Introduction to compiling
Architecture and context of a compiler. Analysis of the source program: lexical analysis, syntax analysis, semantic analysis. Concrete and abstract syntax trees. Compiler phases. Symbol table. Transformation of the program internal representation. Bootstrapping and porting of a compiler.
Lexical analysis
Architecture and role of a lexical analyzer. Symbols, lexical strings, and patterns. Key words and reserved words. Lexical attributes. Deterministic and nondeterministic finite automata. Transformation of regular expressions into nondeterministic automata. Transformation of nondeterministic automata into deterministic automata. Lex, a generator of lexical analyzers.
Syntax methods
Architecture and role of a syntax analyzer. BNF notation. Derivations and syntax trees. Ambiguous grammars. Direct and indirect left recursion. Removal of left recursion. Left factorization. Relation between grammars and regular expressions.
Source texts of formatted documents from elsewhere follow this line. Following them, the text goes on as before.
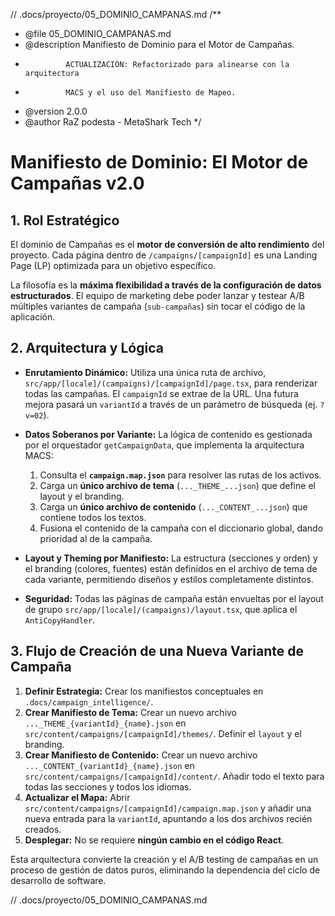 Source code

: // .docs/proyecto/05_DOMINIO_CAMPANAS.md
/**
 * @file 05_DOMINIO_CAMPANAS.md
 * @description Manifiesto de Dominio para el Motor de Campañas.
 *              ACTUALIZACIÓN: Refactorizado para alinearse con la arquitectura
 *              MACS y el uso del Manifiesto de Mapeo.
 * @version 2.0.0
 * @author RaZ podesta - MetaShark Tech
 */

# Manifiesto de Dominio: El Motor de Campañas v2.0

## 1. Rol Estratégico

El dominio de Campañas es el **motor de conversión de alto rendimiento** del proyecto. Cada página dentro de `/campaigns/[campaignId]` es una Landing Page (LP) optimizada para un objetivo específico.

La filosofía es la **máxima flexibilidad a través de la configuración de datos estructurados**. El equipo de marketing debe poder lanzar y testear A/B múltiples variantes de campaña (`sub-campañas`) sin tocar el código de la aplicación.

## 2. Arquitectura y Lógica

*   **Enrutamiento Dinámico:** Utiliza una única ruta de archivo, `src/app/[locale]/(campaigns)/[campaignId]/page.tsx`, para renderizar todas las campañas. El `campaignId` se extrae de la URL. Una futura mejora pasará un `variantId` a través de un parámetro de búsqueda (ej. `?v=02`).

*   **Datos Soberanos por Variante:** La lógica de contenido es gestionada por el orquestador `getCampaignData`, que implementa la arquitectura MACS:
    1.  Consulta el **`campaign.map.json`** para resolver las rutas de los activos.
    2.  Carga un **único archivo de tema** (`..._THEME_...json`) que define el layout y el branding.
    3.  Carga un **único archivo de contenido** (`..._CONTENT_...json`) que contiene todos los textos.
    4.  Fusiona el contenido de la campaña con el diccionario global, dando prioridad al de la campaña.

*   **Layout y Theming por Manifiesto:** La estructura (secciones y orden) y el branding (colores, fuentes) están definidos en el archivo de tema de cada variante, permitiendo diseños y estilos completamente distintos.

*   **Seguridad:** Todas las páginas de campaña están envueltas por el layout de grupo `src/app/[locale]/(campaigns)/layout.tsx`, que aplica el `AntiCopyHandler`.

## 3. Flujo de Creación de una Nueva Variante de Campaña

1.  **Definir Estrategia:** Crear los manifiestos conceptuales en `.docs/campaign_intelligence/`.
2.  **Crear Manifiesto de Tema:** Crear un nuevo archivo `..._THEME_{variantId}_{name}.json` en `src/content/campaigns/[campaignId]/themes/`. Definir el `layout` y el branding.
3.  **Crear Manifiesto de Contenido:** Crear un nuevo archivo `..._CONTENT_{variantId}_{name}.json` en `src/content/campaigns/[campaignId]/content/`. Añadir todo el texto para todas las secciones y todos los idiomas.
4.  **Actualizar el Mapa:** Abrir `src/content/campaigns/[campaignId]/campaign.map.json` y añadir una nueva entrada para la `variantId`, apuntando a los dos archivos recién creados.
5.  **Desplegar:** No se requiere **ningún cambio en el código React**.

Esta arquitectura convierte la creación y el A/B testing de campañas en un proceso de gestión de datos puros, eliminando la dependencia del ciclo de desarrollo de software.

// .docs/proyecto/05_DOMINIO_CAMPANAS.md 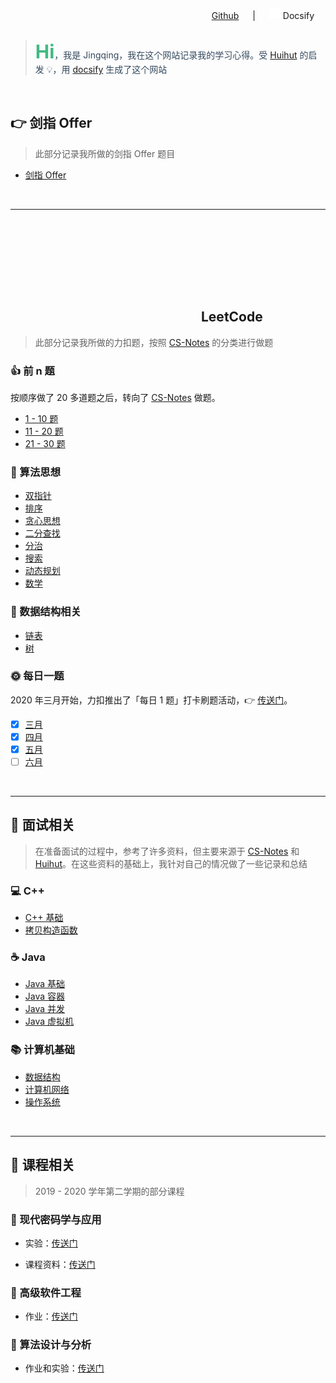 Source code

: <div align="center">
<svg class="icon" aria-hidden="true"><use xlink:href="#icon-githubblack"></use></svg> <a href="https://github.com/JingqingLin/Blog" target="_blank">Github</a>
&emsp; | &emsp;
<embed class="icon" src="_media/docsify.svg" type="image/svg+xml" style="width: 1.3em;height: 1.3em;" /> Docsify
</div> 
<br>

> <span style="font-weight: 400;color: #34495e"><b style="font-size: 30px;color: #42b983;">Hi</b>，我是 Jingqing，我在这个网站记录我的学习心得。受 [Huihut](https://interview.huihut.com) 的启发 💡，用 [docsify](https://docsify.js.org/#/) 生成了这个网站</span>

<br>

## 👉 **剑指 Offer**

> 此部分记录我所做的剑指 Offer 题目

- [剑指 Offer](lcof/lcof.md)

<br>

---

## <svg class="icon" aria-hidden="true"><use xlink:href="#icon-LeetCode"></use></svg> **LeetCode**


> 此部分记录我所做的力扣题，按照 [CS-Notes](https://cyc2018.github.io/CS-Notes/#/notes/Leetcode%20%E9%A2%98%E8%A7%A3%20-%20%E7%9B%AE%E5%BD%951) 的分类进行做题

### 👍 前 n 题

按顺序做了 20 多道题之后，转向了 [CS-Notes](https://cyc2018.github.io/CS-Notes/#/notes/Leetcode%20%E9%A2%98%E8%A7%A3%20-%20%E7%9B%AE%E5%BD%951) 做题。

- [1 - 10 题](leetcode/1-10.md)
- [11 - 20 题](leetcode/11-20.md)
- [21 - 30 题](leetcode/21-30.md)

### 🔐 算法思想

- [双指针](leetcode/双指针.md)
- [排序](leetcode/排序.md)
- [贪心思想](leetcode/贪心思想.md)
- [二分查找](leetcode/二分查找.md)
- [分治](leetcode/分治.md)
- [搜索](leetcode/搜索.md)
- [动态规划](leetcode/动态规划.md)
- [数学](leetcode/数学.md)

### 🔢 数据结构相关

- [链表](leetcode/链表.md)
- [树](leetcode/树.md)

### 🌞 每日一题

2020 年三月开始，力扣推出了「每日 1 题」打卡刷题活动，👉 [传送门](https://datayi.cn/w/noqw6arR)。

- [x] [三月](leetcode/march-2020.md)
- [x] [四月](leetcode/april-2020.md)
- [x] [五月](leetcode/may-2020.md)
- [ ] [六月](leetcode/june-2020.md)

<br>

---

## 📝 **面试相关**

> 在准备面试的过程中，参考了许多资料，但主要来源于 [CS-Notes](https://cyc2018.github.io/CS-Notes/#/) 和 [Huihut](https://interview.huihut.com)。在这些资料的基础上，我针对自己的情况做了一些记录和总结

### 💻 C++

- [C++ 基础](interview/cpp.md)
- [拷贝构造函数](interview/cpp-copy-constructor.md)

### ☕ Java

- [Java 基础](interview/java.md)
- [Java 容器](interview/java-container.md)
- [Java 并发](interview/java-concurrency.md)
- [Java 虚拟机](interview/java-jvm.md)


### 📚 计算机基础

- [数据结构](interview/data-structure.md)
- [计算机网络](interview/computer-network.md)
- [操作系统](interview/os.md)

<br>

---

## 💯 **课程相关**

> 2019 - 2020 学年第二学期的部分课程

### 🔑 现代密码学与应用

- 实验：[传送门](course/cryptography/)

- 课程资料：[传送门](https://github.com/JingqingLin/Cryptography)

### 👷 高级软件工程

- 作业：[传送门](course/software-engineering/)

### 🔐 算法设计与分析

- 作业和实验：[传送门](course/introduction-to-algorithms/) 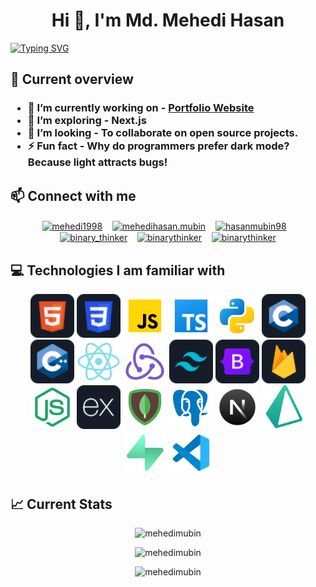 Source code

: <h1 align="center">Hi 👋, I'm Md. Mehedi Hasan</h1>
<a href="https://git.io/typing-svg"><img src="https://readme-typing-svg.demolab.com?font=Fira+Code&pause=1000&vCenter=true&random=false&width=435&lines=A+Full-Stack+Web+Developer;Turning+ideas+into+digital+reality" alt="Typing SVG" /></a>

## 👀 Current overview

<h3>
  <ul>
    <li>🔭 I’m currently working on - <a href="https://github.com/MehediMubin/portfolio-website">Portfolio Website</a></li>
    <li>🌱 I’m exploring - Next.js</li>
    <li>👯 I’m looking - To collaborate on open source projects.</li>
    <li>⚡ Fun fact - Why do programmers prefer dark mode? Because light attracts bugs!</li>
  </ul>
</h3>

## 📫 Connect with me

<p align="center">
<a href="https://linkedin.com/in/mehedi1998" target="blank"><img align="center" src="https://raw.githubusercontent.com/rahuldkjain/github-profile-readme-generator/master/src/images/icons/Social/linked-in-alt.svg" alt="mehedi1998" width="40" /></a>&nbsp;&nbsp;&nbsp;
<a href="https://fb.com/mehedihasan.mubin" target="blank"><img align="center" src="https://raw.githubusercontent.com/rahuldkjain/github-profile-readme-generator/master/src/images/icons/Social/facebook.svg" alt="mehedihasan.mubin" width="40" /></a>&nbsp;&nbsp;&nbsp;
<a href="https://twitter.com/hasanmubin98" target="blank"><img align="center" src="https://raw.githubusercontent.com/rahuldkjain/github-profile-readme-generator/master/src/images/icons/Social/twitter.svg" alt="hasanmubin98" width="40" /></a>&nbsp;&nbsp;&nbsp;
<a href="https://www.codechef.com/users/binary_thinker" target="blank"><img align="center" src="https://cdn.jsdelivr.net/npm/simple-icons@3.1.0/icons/codechef.svg" alt="binary_thinker" width="40" /></a>&nbsp;&nbsp;&nbsp;
<a href="https://codeforces.com/profile/binarythinker" target="blank"><img align="center" src="https://raw.githubusercontent.com/rahuldkjain/github-profile-readme-generator/master/src/images/icons/Social/codeforces.svg" alt="binarythinker" width="40" /></a>&nbsp;&nbsp;&nbsp;
<a href="https://www.leetcode.com/binarythinker" target="blank"><img align="center" src="https://raw.githubusercontent.com/rahuldkjain/github-profile-readme-generator/master/src/images/icons/Social/leet-code.svg" alt="binarythinker" width="40" /></a>
</p>

## 💻 Technologies I am familiar with

<p align="center">
  <img src="images/icons/HTML.png" alt="HTML Logo" width="70">
  <img src="images/icons/css.png" alt="CSS Logo" width="70">
  <img src="images/icons/Javascript.34326cf0.svg" alt="JavaScript Logo" width="70">
  <img src="images/icons/Ts.7bed7ff0.svg" alt="TypeScript Logo" width="70">
  <img src="images/icons/python.9ee999c6.svg" alt="Python Logo" width="70">
  <img src="images/icons/c.png" alt="C Logo" width="70">
  <img src="images/icons/cpp.png" alt="C++ Logo" width="70">
  <img src="images/icons/react.ec726271.svg" alt="React Logo" width="70">
  <img src="images/icons/redux.71ccc46d.svg" alt="Redux Logo" width="70">
  <img src="images/icons/tailwind.png" alt="Tailwind Logo" width="70">
  <img src="images/icons/Bootsrap.png" alt="Bootstrap Logo" width="70">
  <img src="images/icons/firebase.png" alt="Firebase Logo" width="70">
  <img src="images/icons/nodejs.26176163.svg" alt="Nodejs Logo" width="70">
  <img src="images/icons/express.png" alt="Express Logo" width="70">
  <img src="images/icons/mongodb.7d4f7146.svg" alt="MongoDB Logo" width="70">
  <img src="images/icons/postgres.d0c62796.svg" alt="Postgres Logo" width="70">
  <img src="images/icons/nextjs.f7d35cbb.svg" alt="Next.js Logo" width="70">
  <img src="images/icons/prisma.850e9dae.svg" alt="Prisma Logo" width="70">
  <img src="images/icons/supabse.6b62032f.svg" alt="Supabase Logo" width="70">
  <img src="images/icons/vscode.13c00b41.svg" alt="VS Code Logo" width="70">
</p>

## 📈 Current Stats

<p align="center">
  <img src="https://github-readme-stats.vercel.app/api/top-langs?username=mehedimubin&show_icons=true&locale=en&layout=compact" alt="mehedimubin" />
</p>
<p align="center">
  <img src="https://github-readme-stats.vercel.app/api?username=mehedimubin&show_icons=true&locale=en" alt="mehedimubin" />
</p>
<p align="center">
  <img src="https://github-readme-streak-stats.herokuapp.com/?user=mehedimubin&" alt="mehedimubin" />
</p>
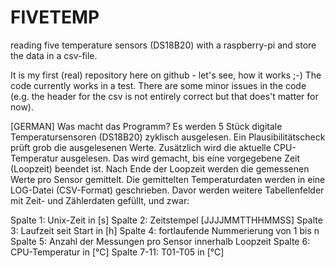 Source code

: # FIVETEMP
reading five temperature sensors (DS18B20) with a raspberry-pi and store the data in a csv-file.

It is my first (real) repository here on github - let's see, how it works ;-)
The code currently works in a test. There are some minor issues in the code
(e.g. the header for the csv is not entirely correct but that does't matter for now).

[GERMAN]
Was macht das Programm?
Es werden 5 Stück digitale Temperatursensoren (DS18B20) zyklisch ausgelesen.
Ein Plausibilitätscheck prüft grob die ausgelesenen Werte. 
Zusätzlich wird die aktuelle CPU-Temperatur ausgelesen.
Das wird gemacht, bis eine vorgegebene Zeit (Loopzeit) beendet ist.
Nach Ende der Loopzeit werden die gemessenen Werte pro Sensor gemittelt.
Die gemittelten Temperaturdaten werden in eine LOG-Datei (CSV-Format) geschrieben.
Davor werden weitere Tabellenfelder mit Zeit- und Zählerdaten gefüllt, und zwar:

Spalte 1: Unix-Zeit in [s]
Spalte 2: Zeitstempel [JJJJMMTTHHMMSS]
Spalte 3: Laufzeit seit Start in [h]
Spalte 4: fortlaufende Nummerierung von 1 bis n
Spalte 5: Anzahl der Messungen pro Sensor innerhalb Loopzeit
Spalte 6: CPU-Temperatur in [°C]
Spalte 7-11: T01-T05 in [°C]
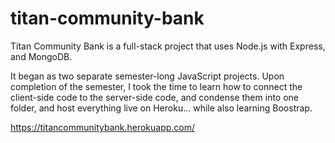 # titan-community-bank
Titan Community Bank is a full-stack project that uses Node.js with Express, and MongoDB.

It began as two separate semester-long JavaScript projects. Upon completion of the semester, I took the time to learn how to connect the client-side code to the server-side code, and condense them into one folder, and host everything live on Heroku... while also learning Boostrap.

https://titancommunitybank.herokuapp.com/
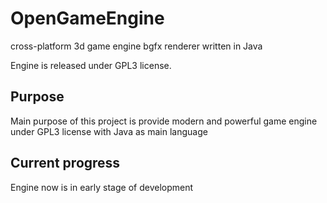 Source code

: # OpenGameEngine
cross-platform 3d game engine bgfx renderer written in Java

Engine is released under GPL3 license.

<h2> Purpose </h2>

Main purpose of this project is provide modern and powerful game engine under GPL3 license with Java as main language

<h2> Current progress </h2>

Engine now is in early stage of development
Table of operators and grammar of expressions.
Top-down parsing
Classification. Recursive-descent parsing. LL(1) parsing. Construction of the parsing table. Top-down generation of the abstract syntax tree.
Bottom-up parsing
Classification. LR(0) parsing. SLR(1) parsing. Rules for ambiguity resolution in parsing conflicts. LR(1) parsing. LALR(1) parsing. Yacc, a generator of bottom-up parsers. Bottom-up generation of the abstract syntax tree.
Semantic analysis
Architecture and role of a semantic analyzer. Formalisms for static semantic specification. Attribute grammars. Syntax-directed semantics. Algorithms for the computation of semantic attributes. Dependency graphs and order of evaluation. Circular and noncircular attribute grammars. Synthesized and inherited attributes. Mixed attributes. Attributes stored within activation records of functions. Type checking: structural equivalence and equivalence based on names.
Intermediate code generation
Intermediate representation. Three-address code and P-code. Intermediate code as a synthesized attribute. Practical code-generation. Code generation for references to data structures, array manipulation, records, pointers, control statements, logical expressions (possibly evaluated in short circuit), and subprograms.
Runtime environments
Memory organization. Activation record. Calling sequence. Fully static environments and stack-based environments.